WORLD JOURNEYS

Ole Bjørn Kraft, the former Danish Foreign Minister, had already proposed that he and nine other members or past members of European governments might go in a private capacity to talk with governments about Moral Re-Armament. When this proposal reached Buchman in Santa Barbara, California, he gathered a dozen of his friends. He felt the plan was good, but inadequate: he wanted to tackle the course of events more directly.

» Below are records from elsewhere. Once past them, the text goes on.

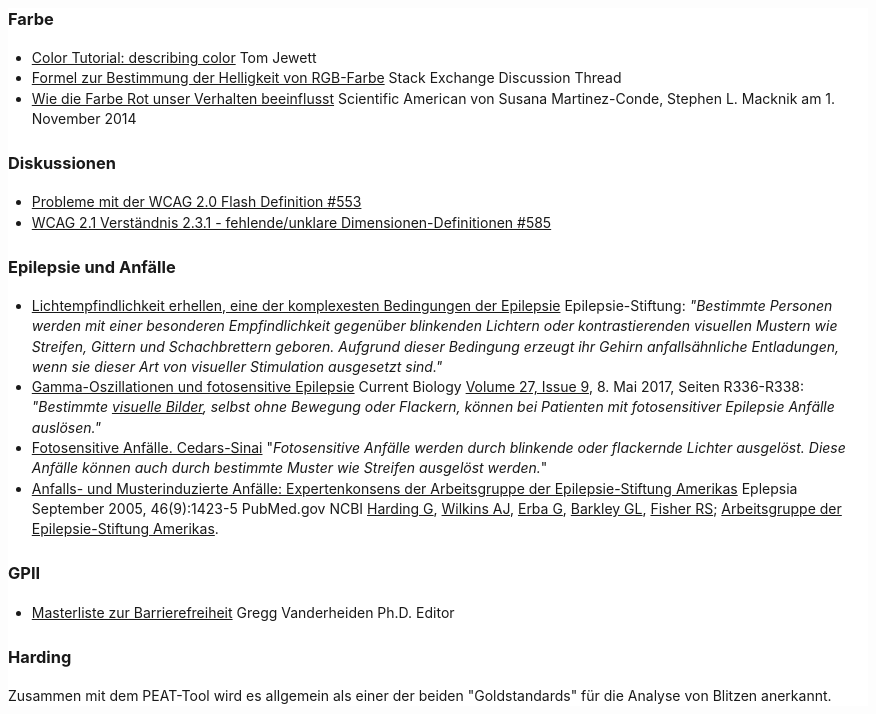 ### Farbe

- [Color Tutorial: describing color](https://colortutorial.design/) Tom Jewett
- [Formel zur Bestimmung der Helligkeit von RGB-Farbe](https://stackoverflow.com/questions/596216/formula-to-determine-perceived-brightness-of-rgb-color) Stack Exchange Discussion Thread
- [Wie die Farbe Rot unser Verhalten beeinflusst](https://www.scientificamerican.com/article/how-the-color-red-influences-our-behavior/) Scientific American von Susana Martinez-Conde, Stephen L. Macknik am 1. November 2014

### Diskussionen

- [Probleme mit der WCAG 2.0 Flash Definition #553](https://github.com/w3c/wcag/issues/553)
- [WCAG 2.1 Verständnis 2.3.1 - fehlende/unklare Dimensionen-Definitionen #585](https://github.com/w3c/wcag/issues/585)

### Epilepsie und Anfälle

- [Lichtempfindlichkeit erhellen, eine der komplexesten Bedingungen der Epilepsie](https://www.epilepsy.com/stories/shedding-light-photosensitivity-one-epilepsys-most-complex-conditions) Epilepsie-Stiftung: _"Bestimmte Personen werden mit einer besonderen Empfindlichkeit gegenüber blinkenden Lichtern oder kontrastierenden visuellen Mustern wie Streifen, Gittern und Schachbrettern geboren. Aufgrund dieser Bedingung erzeugt ihr Gehirn anfallsähnliche Entladungen, wenn sie dieser Art von visueller Stimulation ausgesetzt sind."_
- [Gamma-Oszillationen und fotosensitive Epilepsie](https://www.sciencedirect.com/science/article/pii/S0960982217304062?via%3Dihub) Current Biology [Volume 27, Issue 9](https://www.sciencedirect.com/journal/current-biology/vol/27/issue/9), 8. Mai 2017, Seiten R336-R338: _"Bestimmte [visuelle Bilder](https://www.sciencedirect.com/topics/biochemistry-genetics-and-molecular-biology/retina-image), selbst ohne Bewegung oder Flackern, können bei Patienten mit fotosensitiver Epilepsie Anfälle auslösen."_
- [Fotosensitive Anfälle. Cedars-Sinai](https://www.cedars-sinai.org/health-library/diseases-and-conditions/p/photosensitive-seizures.html) "_Fotosensitive Anfälle werden durch blinkende oder flackernde Lichter ausgelöst. Diese Anfälle können auch durch bestimmte Muster wie Streifen ausgelöst werden._"
- [Anfalls- und Musterinduzierte Anfälle: Expertenkonsens der Arbeitsgruppe der Epilepsie-Stiftung Amerikas](https://pubmed.ncbi.nlm.nih.gov/16146438/) Eplepsia September 2005, 46(9):1423-5 PubMed.gov NCBI [Harding G](https://pubmed.ncbi.nlm.nih.gov/?term=Harding%20G%5BAuthor%5D&cauthor=true&cauthor_uid=16146438), [Wilkins AJ](https://pubmed.ncbi.nlm.nih.gov/?term=Wilkins%20AJ%5BAuthor%5D&cauthor=true&cauthor_uid=16146438), [Erba G](https://pubmed.ncbi.nlm.nih.gov/?term=Erba%20G%5BAuthor%5D&cauthor=true&cauthor_uid=16146438), [Barkley GL](https://pubmed.ncbi.nlm.nih.gov/?term=Barkley%20GL%5BAuthor%5D&cauthor=true&cauthor_uid=16146438), [Fisher RS](https://pubmed.ncbi.nlm.nih.gov/?term=Fisher%20RS%5BAuthor%5D&cauthor=true&cauthor_uid=16146438); [Arbeitsgruppe der Epilepsie-Stiftung Amerikas](https://pubmed.ncbi.nlm.nih.gov/?term=Epilepsy%20Foundation%20of%20America%20Working%20Group%5BCorporate%20Author%5D).

### GPII

- [Masterliste zur Barrierefreiheit](https://ds.gpii.net/learn/accessibility-masterlist) Gregg Vanderheiden Ph.D. Editor

### Harding

Zusammen mit dem PEAT-Tool wird es allgemein als einer der beiden "Goldstandards" für die Analyse von Blitzen anerkannt.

Peter Howard had been working on an idea for a full-scale musical play on the theme of a divided world. The group were quiet for a while. Then with great force Buchman said, 'We have got to reach a billion people in Asia. Let these men go there and let them take this play with them. Make it a "world mission".2 The play was not yet finished. The cast would be large. The venture would cost at least a quarter of a million dollars, of which none was in sight. Transport would be needed for two hundred people and much baggage. But the size of the project set people in motion. The European politicians accepted this expansion of their plans and joined in.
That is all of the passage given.